→ Information given
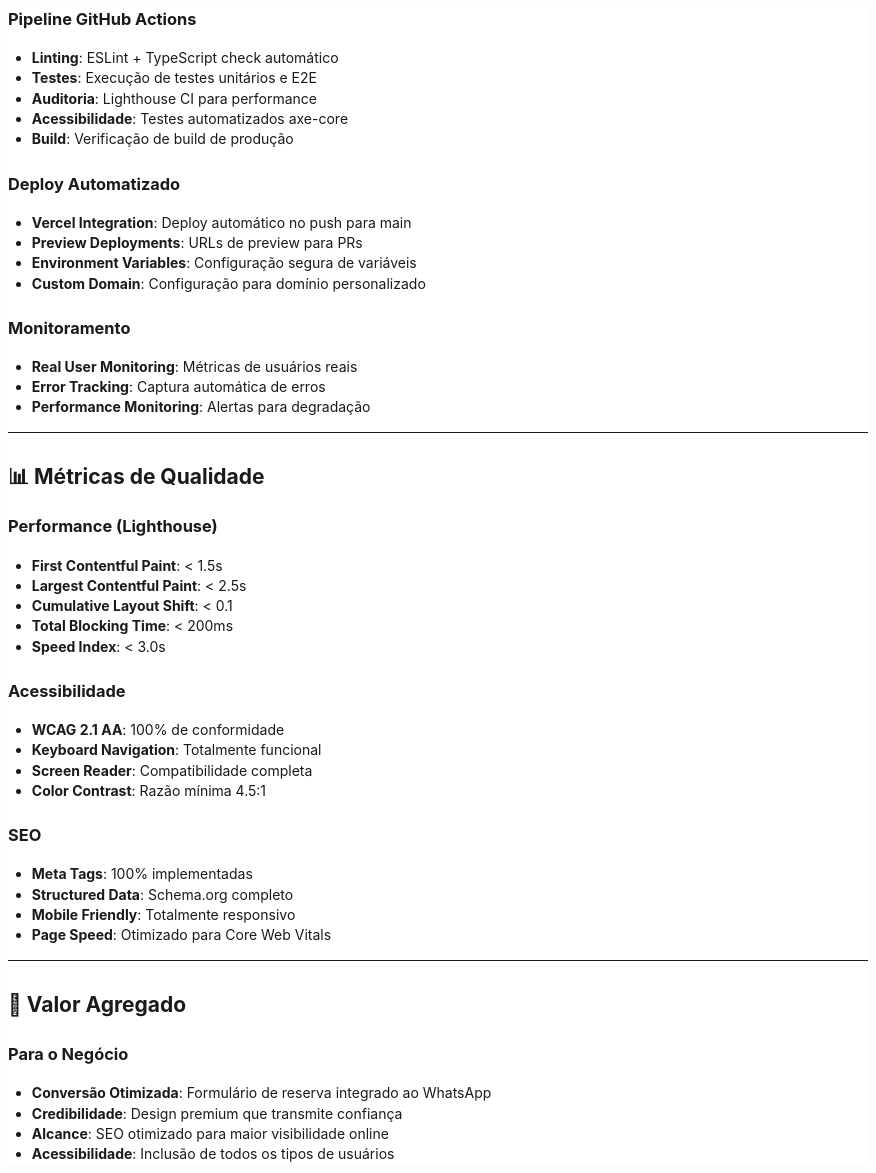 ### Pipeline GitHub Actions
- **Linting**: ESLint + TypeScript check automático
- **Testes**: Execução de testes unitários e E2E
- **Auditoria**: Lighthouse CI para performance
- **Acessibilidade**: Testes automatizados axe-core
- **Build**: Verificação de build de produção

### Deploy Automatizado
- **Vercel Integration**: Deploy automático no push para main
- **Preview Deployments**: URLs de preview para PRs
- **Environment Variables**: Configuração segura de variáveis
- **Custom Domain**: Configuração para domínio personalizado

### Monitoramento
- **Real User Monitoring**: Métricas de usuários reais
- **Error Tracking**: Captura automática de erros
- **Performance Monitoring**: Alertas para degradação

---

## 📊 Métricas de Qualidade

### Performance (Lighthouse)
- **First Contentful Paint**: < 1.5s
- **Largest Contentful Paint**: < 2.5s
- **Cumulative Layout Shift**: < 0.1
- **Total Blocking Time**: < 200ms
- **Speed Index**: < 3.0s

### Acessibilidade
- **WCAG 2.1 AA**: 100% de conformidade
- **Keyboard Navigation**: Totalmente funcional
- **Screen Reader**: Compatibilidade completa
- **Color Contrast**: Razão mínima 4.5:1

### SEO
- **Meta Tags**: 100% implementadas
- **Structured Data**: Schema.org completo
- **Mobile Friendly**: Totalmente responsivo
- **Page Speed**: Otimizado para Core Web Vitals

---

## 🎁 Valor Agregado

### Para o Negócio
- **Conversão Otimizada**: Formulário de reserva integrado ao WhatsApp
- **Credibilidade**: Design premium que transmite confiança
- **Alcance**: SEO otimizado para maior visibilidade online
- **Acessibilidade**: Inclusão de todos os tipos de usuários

---

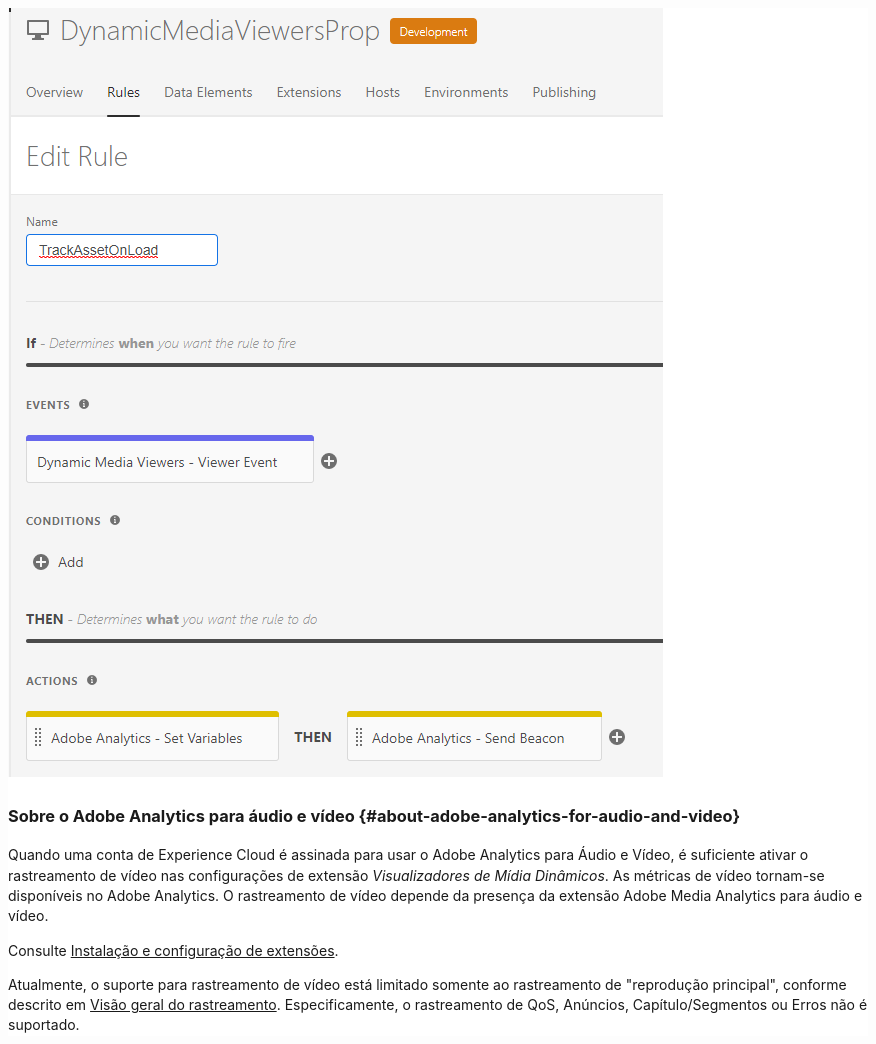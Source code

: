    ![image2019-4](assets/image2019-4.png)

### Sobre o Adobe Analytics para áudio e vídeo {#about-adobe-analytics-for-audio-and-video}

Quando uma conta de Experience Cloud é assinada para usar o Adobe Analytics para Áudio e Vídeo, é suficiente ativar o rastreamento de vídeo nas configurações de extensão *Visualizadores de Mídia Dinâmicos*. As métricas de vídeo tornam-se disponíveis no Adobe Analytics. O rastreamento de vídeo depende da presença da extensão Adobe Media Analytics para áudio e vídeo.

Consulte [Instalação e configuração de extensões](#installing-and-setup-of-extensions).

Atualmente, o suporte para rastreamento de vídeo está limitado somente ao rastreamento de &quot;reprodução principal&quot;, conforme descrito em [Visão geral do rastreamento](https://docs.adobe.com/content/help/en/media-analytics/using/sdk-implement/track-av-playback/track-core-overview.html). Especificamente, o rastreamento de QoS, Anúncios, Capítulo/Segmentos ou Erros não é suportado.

==

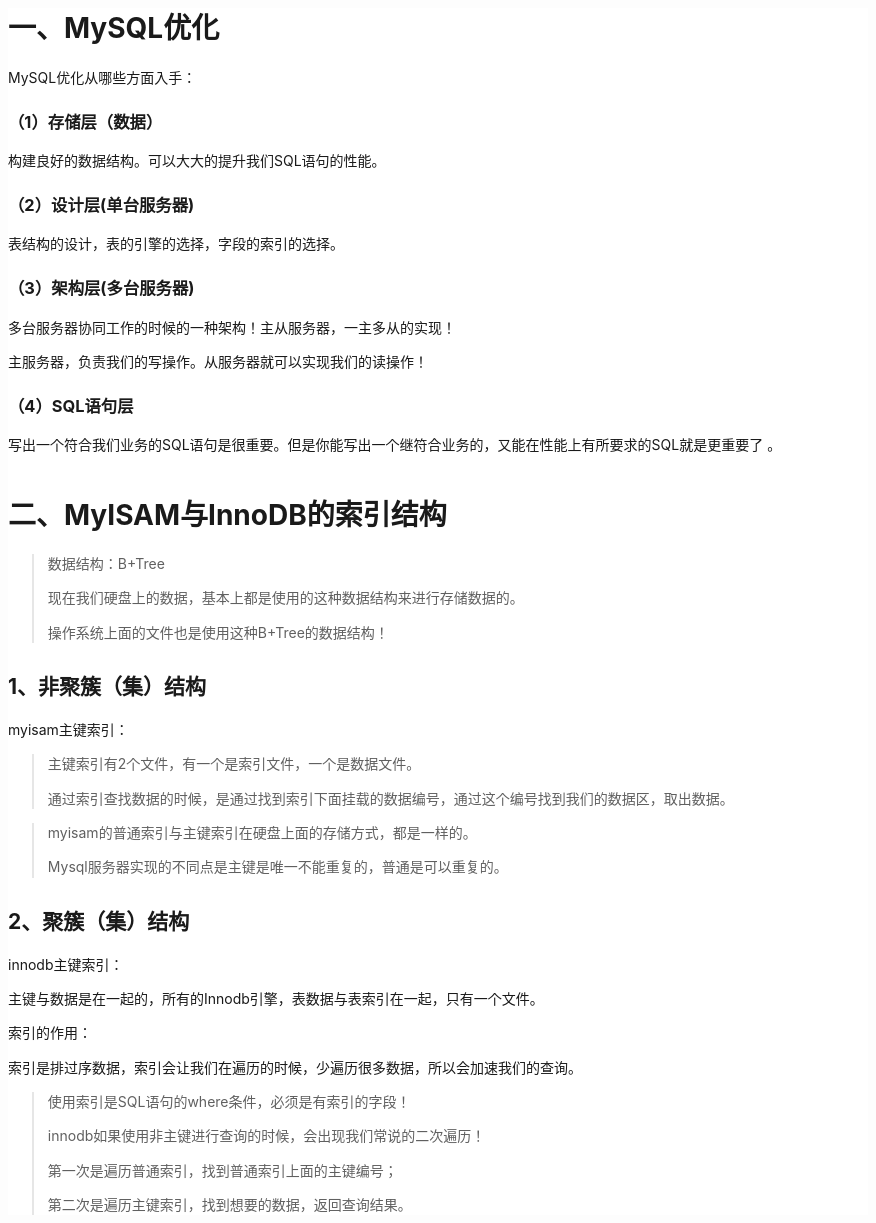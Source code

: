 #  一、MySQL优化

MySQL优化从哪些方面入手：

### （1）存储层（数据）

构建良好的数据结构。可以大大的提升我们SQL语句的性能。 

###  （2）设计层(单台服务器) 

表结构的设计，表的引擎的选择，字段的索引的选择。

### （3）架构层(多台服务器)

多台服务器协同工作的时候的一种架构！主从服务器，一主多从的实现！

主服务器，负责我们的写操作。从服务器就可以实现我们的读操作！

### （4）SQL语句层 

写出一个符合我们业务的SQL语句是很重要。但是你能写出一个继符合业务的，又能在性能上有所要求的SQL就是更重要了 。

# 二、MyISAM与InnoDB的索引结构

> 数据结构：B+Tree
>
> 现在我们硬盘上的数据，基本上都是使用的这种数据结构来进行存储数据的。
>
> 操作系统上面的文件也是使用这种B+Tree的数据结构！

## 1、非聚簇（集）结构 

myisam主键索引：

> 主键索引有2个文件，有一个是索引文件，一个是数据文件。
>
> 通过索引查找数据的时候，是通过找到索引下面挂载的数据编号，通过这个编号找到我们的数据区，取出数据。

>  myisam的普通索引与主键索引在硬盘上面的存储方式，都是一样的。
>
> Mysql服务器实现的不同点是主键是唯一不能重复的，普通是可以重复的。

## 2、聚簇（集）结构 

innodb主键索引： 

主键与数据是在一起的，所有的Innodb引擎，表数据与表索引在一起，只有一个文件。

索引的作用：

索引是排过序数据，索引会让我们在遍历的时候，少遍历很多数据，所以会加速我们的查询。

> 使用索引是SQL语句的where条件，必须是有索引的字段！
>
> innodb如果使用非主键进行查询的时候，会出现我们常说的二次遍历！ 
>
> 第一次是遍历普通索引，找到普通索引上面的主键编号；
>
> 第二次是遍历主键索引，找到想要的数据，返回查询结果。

→ Work instructions
Determine how many lines in the listing include the string "automático", and answer with that number alone.

→ Answer to this exercise
2